1b) Determine the restrictions that must be placed on ##v_w(x)## so that the similar boundary layer solution you derived in Part a) can occur.
1c) Now assuming a non-uniform ##u_e(x)## determine what differential equation needs to be satisfied by a self-similar boundary layer solution for a nonzero ##v_w##
1d) Determine the restrictions that must be placed on ##v_w(x)## and ##u_e(x)## so that the similar boundary
layer solution you derived in Part c) can occur.
Homework Equations
density, pressure, velocity in x, velocity in y, velocity external, viscosity = ##\rho##,##P##,##u##,##v##,##u_e##,##\vartheta##
##X_y=\frac{\partial X}{\partial Y}##
stream function : ##-\phi_x=v##, ##\phi_y=u##
stream function form of thin shear equations :
$$\phi_y * \phi_{xy} - \phi_x*\phi_{yy}=U_e*\frac{\partial U_e}{\partial x}+\vartheta * \phi_{yyy}$$
The Attempt at a Solution
So the answer for "non self similar solution" would be the regular thin shear layer equations with a boundary condition at the wall of ##v(y=0)=v_w##
$$u_x+u_y=0\\\\
u_t+u*u_x+v*u_y=-\frac{1}{\rho}P_x+\vartheta*u{yy}$$
with a solution ##u=u_e[1-e^\frac{v_wy}{\vartheta}]##
But the question wants to know the equation that needs to be solved by a self similar solution.
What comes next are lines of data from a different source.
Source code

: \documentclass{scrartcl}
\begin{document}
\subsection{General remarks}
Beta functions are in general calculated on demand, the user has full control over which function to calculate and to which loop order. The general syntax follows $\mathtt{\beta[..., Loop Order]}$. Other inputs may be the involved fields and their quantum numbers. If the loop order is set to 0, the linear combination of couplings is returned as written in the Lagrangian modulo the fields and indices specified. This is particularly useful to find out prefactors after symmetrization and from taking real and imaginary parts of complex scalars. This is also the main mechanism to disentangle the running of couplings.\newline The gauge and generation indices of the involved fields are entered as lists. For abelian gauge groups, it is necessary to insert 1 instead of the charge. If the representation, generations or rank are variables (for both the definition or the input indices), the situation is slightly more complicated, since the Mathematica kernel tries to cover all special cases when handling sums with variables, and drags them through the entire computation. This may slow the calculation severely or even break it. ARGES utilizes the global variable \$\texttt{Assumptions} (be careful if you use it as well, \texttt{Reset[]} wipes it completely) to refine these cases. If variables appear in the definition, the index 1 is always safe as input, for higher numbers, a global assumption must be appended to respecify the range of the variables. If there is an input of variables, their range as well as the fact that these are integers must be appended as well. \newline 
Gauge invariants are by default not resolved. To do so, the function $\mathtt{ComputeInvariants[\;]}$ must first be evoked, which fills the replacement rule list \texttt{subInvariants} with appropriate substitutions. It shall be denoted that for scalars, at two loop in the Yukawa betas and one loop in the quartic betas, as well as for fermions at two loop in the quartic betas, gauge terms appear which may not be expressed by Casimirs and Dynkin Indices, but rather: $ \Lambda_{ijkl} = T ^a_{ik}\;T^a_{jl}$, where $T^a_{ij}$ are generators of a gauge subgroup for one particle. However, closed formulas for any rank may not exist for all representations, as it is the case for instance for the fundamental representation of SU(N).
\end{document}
The professor gave a derivation of a self similar solution with no velocity at the wall, but I think there is a mistake in it. Please take a look :
Self similar solution condition :
$$BU(x,y)=U(x+dx,\frac{y}{A})\\\\
B=(1+\epsilon')\\\\
\frac{y}{A}=y+\epsilon y$$
through a taylor approximation, he gets a similar solution condition :
$$\frac{\partial U}{\partial x}+\frac{\epsilon}{dx}Y\frac{\partial U}{\partial y} = \frac{\epsilon'}{dx}U$$
with ##\frac{\epsilon}{dx}=\theta## and ##\frac{\epsilon'}{dx}=\alpha##, put in stream function form :
$$\phi_{xy}+\theta Y \phi_{yy}= \alpha \phi_y$$
now take the integral of both sides in order to get a function for ##\phi_x## that can be used to make the stream function as a function of y alone. :
$$\phi_x=v_w-\theta y \phi_y + \phi(\alpha + \theta)-\alpha\phi(y=0)$$
So here is my first question/point of confusion. The professor explains that ##\phi(y=0)=0##. He derived this for a situation with no suction, I am trying to modify it for suction. I think ##\phi(y=0)=-v_w*x## because ##-\phi_x=v##. Is this correct?
Then, we plug I plug it into the stream equation I get :
$$(\alpha+\theta)(\phi_y)^2-[(\alpha+\theta) \phi+v_w-\alpha \phi (y=0)] \phi_{yy}=u_e \frac{\partial u_e}{\partial x} + \vartheta \phi_{yyy}$$
The professor leaves off a ##\theta## from the first term, with ##\phi=0## and ##v_w=0## he gets :
$$\alpha(\phi_y)^2-(\alpha+\theta) \phi \phi_{yy}=u_e \frac{\partial u_e}{\partial x} + \vartheta \phi_{yyy}$$
So... I think he just substituted wrong which is why the first term with ##(\phi_y)^2## does not equal ##(\alpha + \theta)##
Is my equation the correct answer? Also should ##\phi=-v_wx##?